Stimolata dalla paradossale provocazione di Ciampa che le chiede di farsi tre mesi di villeggiatura in una casa di salute, per distruggere i sospetti e restituirgli la dignità, Beatrice libera la corda pazza dandosi a incontrollate escandescenze e gridando in faccia all’uomo la verità della sua condizione di "becco", una verità non credibile, consentita solo ai pazzi.
La scena finale vede la madre, il fratello e il delegato che cercano di portar via Beatrice, che continua a gridare come se fosse impazzita davvero, mentre Ciampa _«si butta a sedere su una seggiola in mezzo alla scena, scoppiando in un'orribile risata, di rabbia, di selvaggio piacere e di disperazione a un tempo»._
 



*Persa posto la trama....perchè secondo me l'opera merita e poi è in tema con i nostro sito!!!!*​


----------



## Persa/Ritrovata (23 Novembre 2008)

Da adolescente ho letto tutto Pirandello.
Pur descrivendo una società diversa dall'attuale e molto più legata all'immagine sociale o ..legata ad aspetti diversi dell'immagine sociale rispetto agli attuali ...descrive situazioni non molto diverse.


----------



## Old Confù (23 Novembre 2008)

Persa/Ritrovata ha detto:


> Da adolescente ho letto tutto Pirandello.
> Pur descrivendo una società diversa dall'attuale e molto più legata all'immagine sociale o ..legata ad aspetti diversi dell'immagine sociale rispetto agli attuali ...descrive situazioni non molto diverse.


Eh si....
nel caso specifico, quanto è ancora vero... Sono sicura che molta gente perdonerebbe se la cosa rimanesse in una sorta di tacito accordo...

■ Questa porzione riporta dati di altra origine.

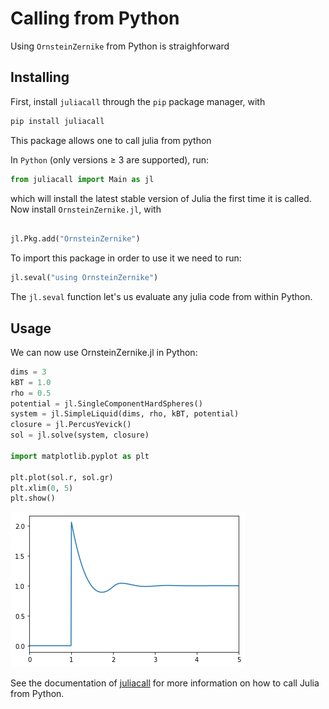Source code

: # Calling from Python

Using `OrnsteinZernike` from Python is straighforward

## Installing

First, install `juliacall` through the `pip` package manager, with

```bash
pip install juliacall
```
This package allows one to call julia from python 

In `Python` (only versions $\geq$ 3 are supported), run:

```python
from juliacall import Main as jl
```

which will install the latest stable version of Julia the first time it is called. Now install `OrnsteinZernike.jl`, with

```python

jl.Pkg.add("OrnsteinZernike")
```

To import this package in order to use it we need to run:

```python
jl.seval("using OrnsteinZernike")
```
The `jl.seval` function let's us evaluate any julia code from within Python.

## Usage

We can now use OrnsteinZernike.jl in Python:

```python
dims = 3
kBT = 1.0
rho = 0.5
potential = jl.SingleComponentHardSpheres()
system = jl.SimpleLiquid(dims, rho, kBT, potential)
closure = jl.PercusYevick()
sol = jl.solve(system, closure)

import matplotlib.pyplot as plt

plt.plot(sol.r, sol.gr)
plt.xlim(0, 5)
plt.show()
```

![image](../Figs/pythonfig.png)

See the documentation of [juliacall](https://pypi.org/project/juliacall/) for more information on how to call Julia from Python.
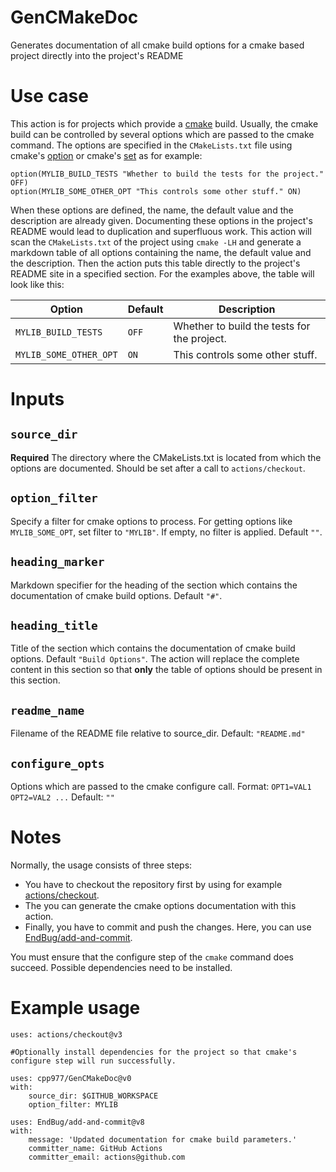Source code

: # GenCMakeDoc
Generates documentation of all cmake build options for a cmake based project directly into the project's README

# Use case
This action is for projects which provide a [cmake](https://cmake.org/) build.
Usually, the cmake build can be controlled by several options which are passed to the cmake command.
The options are specified in the `CMakeLists.txt` file using cmake's [option](https://cmake.org/cmake/help/latest/command/option.html) or cmake's [set](https://cmake.org/cmake/help/latest/command/set.html) as for example:
```
option(MYLIB_BUILD_TESTS "Whether to build the tests for the project." OFF)
option(MYLIB_SOME_OTHER_OPT "This controls some other stuff." ON)
```
When these options are defined, the name, the default value and the description are already given.
Documenting these options in the project's README would lead to duplication and superfluous work.
This action will scan the `CMakeLists.txt` of the project using `cmake -LH` and generate a markdown table of all options containing the name, the default value and the description.
Then the action puts this table directly to the project's README site in a specified section.
For the examples above, the table will look like this:

| Option | Default | Description |
| --- | --- | --- |
| `MYLIB_BUILD_TESTS` | `OFF` | Whether to build the tests for the project. |
| `MYLIB_SOME_OTHER_OPT` | `ON` | This controls some other stuff. |

# Inputs
## `source_dir`
**Required** The directory where the CMakeLists.txt is located from which the options are documented. Should be set after a call to `actions/checkout`.

## `option_filter`
Specify a filter for cmake options to process. For getting options like `MYLIB_SOME_OPT`, set filter to `"MYLIB"`. If empty, no filter is applied. Default `""`.

## `heading_marker`
Markdown specifier for the heading of the section which contains the documentation of cmake build options. Default `"#"`.

## `heading_title`
Title of the section which contains the documentation of cmake build options. Default `"Build Options"`.
The action will replace the complete content in this section so that **only** the table of options should be present in this section.

## `readme_name`
Filename of the README file relative to source_dir. Default: `"README.md"`

## `configure_opts`
Options which are passed to the cmake configure call. Format: `OPT1=VAL1 OPT2=VAL2 ...` Default: `""`

# Notes
Normally, the usage consists of three steps:
- You have to checkout the repository first by using for example [actions/checkout](https://github.com/marketplace/actions/checkout).
- The you can generate the cmake options documentation with this action.
- Finally, you have to commit and push the changes. Here, you can use [EndBug/add-and-commit](https://github.com/marketplace/actions/add-commit).

You must ensure that the configure step of the `cmake` command does succeed. Possible dependencies need to be installed.

# Example usage
```
uses: actions/checkout@v3

#Optionally install dependencies for the project so that cmake's configure step will run successfully.

uses: cpp977/GenCMakeDoc@v0
with:
    source_dir: $GITHUB_WORKSPACE
    option_filter: MYLIB
    
uses: EndBug/add-and-commit@v8
with:
    message: 'Updated documentation for cmake build parameters.'
    committer_name: GitHub Actions
    committer_email: actions@github.com
```
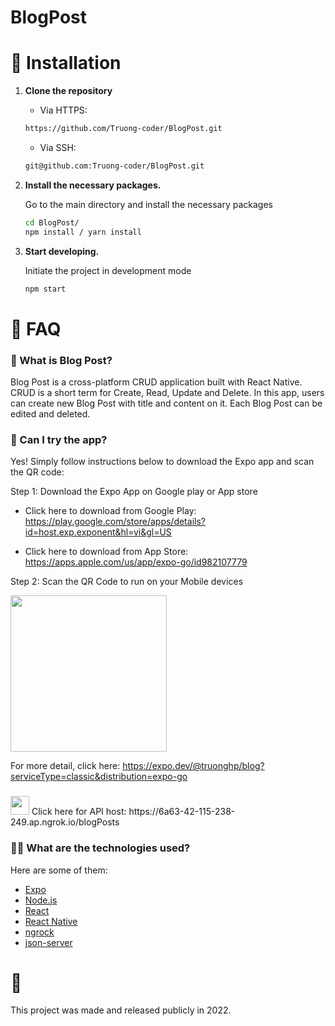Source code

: # BlogPost




# :construction_worker: Installation

1. **Clone the repository**

   - Via HTTPS: 
   ```sh 
   https://github.com/Truong-coder/BlogPost.git
   ```

   - Via SSH: 
   ```sh 
   git@github.com:Truong-coder/BlogPost.git
   ```

2. **Install the necessary packages.**

   Go to the main directory and install the necessary packages

   ```sh
   cd BlogPost/
   npm install / yarn install
   ```

3. **Start developing.**

   Initiate the project in development mode

   ```sh
   npm start
   ```

# :postbox: FAQ

### 🙋‍ What is Blog Post?

Blog Post is a cross-platform CRUD application built with React Native. CRUD is a short term for Create, Read, Update and Delete. In this app, users can create new Blog Post with title and content on it. Each Blog Post can be edited and deleted.


### 📲 Can I try the app?

Yes! Simply follow instructions below to download the Expo app and scan the QR code:

Step 1: Download the Expo App on Google play or App store

  - Click here to download from Google Play: https://play.google.com/store/apps/details?id=host.exp.exponent&hl=vi&gl=US
  
  - Click here to download from App Store: https://apps.apple.com/us/app/expo-go/id982107779

Step 2: Scan the QR Code to run on your Mobile devices


<a>
<img src="https://user-images.githubusercontent.com/81181191/197712828-404768ec-3e79-43ab-9ec0-6669d36d0116.png" width="250" height="250"/>
</a>


For more detail, click here: https://expo.dev/@truonghp/blog?serviceType=classic&distribution=expo-go
### <a>
<img src="https://user-images.githubusercontent.com/81181191/198415258-2f621325-33d1-447d-acca-e10d158fbfb1.png" width="30" height="30"/>
</a> Click here for API host: https://6a63-42-115-238-249.ap.ngrok.io/blogPosts

### 👨‍🔬 What are the technologies used?

Here are some of them:

- [Expo](https://expo.io/)
- [Node.js](https://nodejs.org/en/)
- [React](https://pt-br.reactjs.org/)
- [React Native](https://reactnative.dev/)
- [ngrock](https://ngrok.com)
- [json-server](https://www.npmjs.com/package/json-server)

# :closed_book: 

This project was made and released publicly in 2022.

Più in generale, Pirandello si, descrive molto bene il peso dell'occhio sociale su ognuno di noi...parecchie opere sono dedicate a diverse categorie sociali...ognuna preso da un punta di vista esterno!!!


----------



## Old Giusy (24 Novembre 2008)

Adoro Pirandello, tutto.


----------



## Old Anna A (24 Novembre 2008)

Confù ha detto:


> A me di Pirandello piace molto _A birritta che ciancianeddi_!!!


 
adoro Pirandello... il racconto della giara è una cosa spettacolare, per esempio.. senza scomodare i capolavori.


----------



## Miciolidia (24 Novembre 2008)

Persa/Ritrovata ha detto:


> Stanno pubblicando in edicola messe in scena dei drammi di Pirandello.
> Ora è uscito Vestire gli ignudi.
> Lo consiglio a tutti.


 
Grazie Persa! non lo sapevo ..mi fiondo!!!!!!!!!!!


----------



## Old Asudem (24 Novembre 2008)

Persa/Ritrovata ha detto:


> Stanno pubblicando in edicola messe in scena dei drammi di Pirandello.
> Ora è uscito Vestire gli ignudi.
> Lo consiglio a tutti.


di che tratta?? io non lo conosco...


----------



## Miciolidia (24 Novembre 2008)

http://it.wikipedia.org/wiki/Vestire_gli_ignudi


bella pupazzotta leggi qua.

manco io conoscevo la trama.


----------



## Old Asudem (24 Novembre 2008)

Miciolidia ha detto:


> http://it.wikipedia.org/wiki/Vestire_gli_ignudi
> 
> 
> bella pupazzotta leggi qua.
> ...


grazie micetta


----------



## Bruja (24 Novembre 2008)

*Persa e tutte*

Credo sia una riedizione dvd di tutte le opere teatrale di Pirandello!
Le avevo giù acquistate quasi tutte nella prima edizione e consiglio particolarmente tutto il repertorio interpretato dalla mitica "compagnia dei giovani" con Valli, Falk, Albani, Cerusico etc oltre ad altre grandi compagnie come quelle di Alberto Lionello, Adriana Asti, Giulia Lazzarini, Bosetti.../ e troppi altri che non sto ad indicare per spazio... 
Grazie davvero per aver segnalato questa iniziativa tanto valida e non abbastanza pubblicizzata, neppure nella prima edizione. 
Una perla di questo autore, proprio pensando al nostro forum, é "L'amica delle mogli".
Bruja


----------